1. E-cadherin coating and cell seeding
Generate an ES cell line expressing a protein of interest fused to the SNAP-tag4.
Coat 100 mm cell culture dishes with 4 mL of 0.1% gelatin (diluted in phosphate buffered saline (PBS) without Ca2+/Mg2+) for 1 h. Remove gelatin and let dry for 1 h. Use immediately or store the coated dishes for up to 2 months.
Grow the cell line of interest in ES cell culture medium (Glasgow Minimum Essential Medium, supplemented with 10% ES cell-qualified fetal bovine serum, 2 mM sodium pyruvate, 1% non-essential amino acids, 1% penicillin/streptomycin, 2 mM L-glutamine, 100 µM 2-mercaptoethanol, leukemia inhibitory factor (LIF), 3 µM CHIR99021 and 0.8 µM PD184352) on gelatin-coated dishes at 37 °C and 5% CO2 for 2 days until reaching a confluence of 10 - 20 Mio cells per dish. Note: Here, LIF was produced by transient transfection of HEK 293T cells, followed by supernatant collection and filtering. Each batch of LIF was tested for its potential to maintain pluripotency, but concentrations were not determined. However, recombinant LIF is also commercially available and the concentration commonly used for mouse ES cell culture is 1000 units/mL13.

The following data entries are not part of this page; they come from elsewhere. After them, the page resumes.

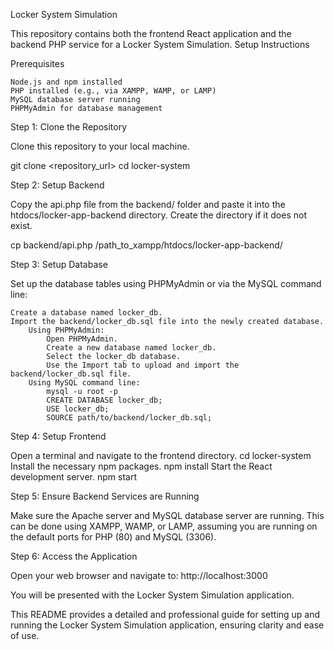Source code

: Locker System Simulation

This repository contains both the frontend React application and the backend PHP service for a Locker System Simulation.
Setup Instructions

Prerequisites

    Node.js and npm installed
    PHP installed (e.g., via XAMPP, WAMP, or LAMP)
    MySQL database server running
    PHPMyAdmin for database management

Step 1: Clone the Repository

Clone this repository to your local machine.

git clone <repository_url>
cd locker-system

Step 2: Setup Backend

Copy the api.php file from the backend/ folder and paste it into the htdocs/locker-app-backend directory. Create the directory if it does not exist.

cp backend/api.php /path_to_xampp/htdocs/locker-app-backend/

Step 3: Setup Database

Set up the database tables using PHPMyAdmin or via the MySQL command line:

    Create a database named locker_db.
    Import the backend/locker_db.sql file into the newly created database.
        Using PHPMyAdmin:
            Open PHPMyAdmin.
            Create a new database named locker_db.
            Select the locker_db database.
            Use the Import tab to upload and import the backend/locker_db.sql file.
        Using MySQL command line:
            mysql -u root -p
            CREATE DATABASE locker_db;
            USE locker_db;
            SOURCE path/to/backend/locker_db.sql;

Step 4: Setup Frontend

Open a terminal and navigate to the frontend directory.
    cd locker-system
Install the necessary npm packages.
    npm install
Start the React development server.
    npm start

Step 5: Ensure Backend Services are Running

Make sure the Apache server and MySQL database server are running. This can be done using XAMPP, WAMP, or LAMP, assuming you are running on the default ports for PHP (80) and MySQL (3306).

Step 6: Access the Application

Open your web browser and navigate to:
    http://localhost:3000

You will be presented with the Locker System Simulation application.

This README provides a detailed and professional guide for setting up and running the Locker System Simulation application, ensuring clarity and ease of use.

Coat a 96-well plate suitable for imaging with 30 µL of recombinant mouse E-cadherin Fc chimera protein (E-cad-Fc) per well (5 ng/µL, diluted in PBS with Ca2+/Mg2+. Use stock concentrations of 100 ng/µL, stored at -80 °C). Avoid extensive pipetting, as E-cad-Fc is very fragile. Incubate at 37 °C for 1.5 h. Note: Depending on the microscope, other formats might be used.
Aspirate the E-cad-Fc, wash once with 100 µL of PBS with Ca2+/Mg2+, and add 100 µL of pre-warmed ES cell culture medium.
Wash the cells of interest with 5 mL of PBS without Ca2+/Mg2+. Aspirate and add 2 mL of Trypsin-EDTA 0.25%. Incubate for 4 min at 37 °C. Add 4 mL of ES cell culture medium, resuspend and spin down at 1000 x g for 4 min. Aspirate the supernatant and resuspend the pellet in 2 mL of fresh ES cell culture medium. Note: PBS without Ca2+/Mg2+ should be used for washing the cells before trypsinization in order to remove Ca2+ ions, which are required for cell adhesion. In contrast, for the E-cad-Fc dilution and coating (step 1.4), use PBS with Ca2+/Mg2+, since the adhesion of ES cells to E-cad-Fc coated dishes is Ca2+-dependent14.
Dilute the resuspended cells 1:10 in 1 mL of ES cell culture medium and count, using a counting chamber (load 10 µL for a chamber of 0.1 mm depth).
Seed 30,000 cells/cm2 in the E-cad-Fc coated imaging plate. Fill up to 200 µL per well with ES cell culture medium. For doxycycline-inducible cell lines, induce with an appropriate dose of doxycycline (optimize dose and timing of the induction in advance. The cell lines used here were treated with 500 ng/mL doxycycline 24 h before imaging). Incubate at 37 °C and 5% CO2 and proceed with the pulse labeling and imaging 24 h after cell seeding.
2. Pulse labeling of the SNAP-tag
Note: For protein decay experiments it is crucial to use an adequate SNAP dye concentration. The concentration should be high enough to yield a bright signal in the beginning of the time-lapse, as the fluorescence will decrease over time. However, using too high dye concentrations might cause residual dye being left in the medium or in the cells even after washing. The free dye might subsequently bind to newly produced SNAP-tag molecules over the course of the movie, which will distort the decay curve. The observed fluorescence signal will depend on the properties of the dye, the cell line used, as well as the expression level of the corresponding protein. Therefore, it is crucial to optimize the dye concentration by testing different dilutions, starting from the dilution suggested for live cell imaging by the manufacturer. For this study, a far-red fluorescent substrate was used. An optimal concentration of 12 nM was determined for doxycycline-inducible overexpression cell lines.
Dilute the SNAP dye to the appropriate concentration in pre-warmed ES cell culture medium. Use a pipette to gently remove the medium from the cells previously seeded in the 96-well plate and add 50 µL of diluted SNAP dye per well. Incubate for 30 min at 37 °C.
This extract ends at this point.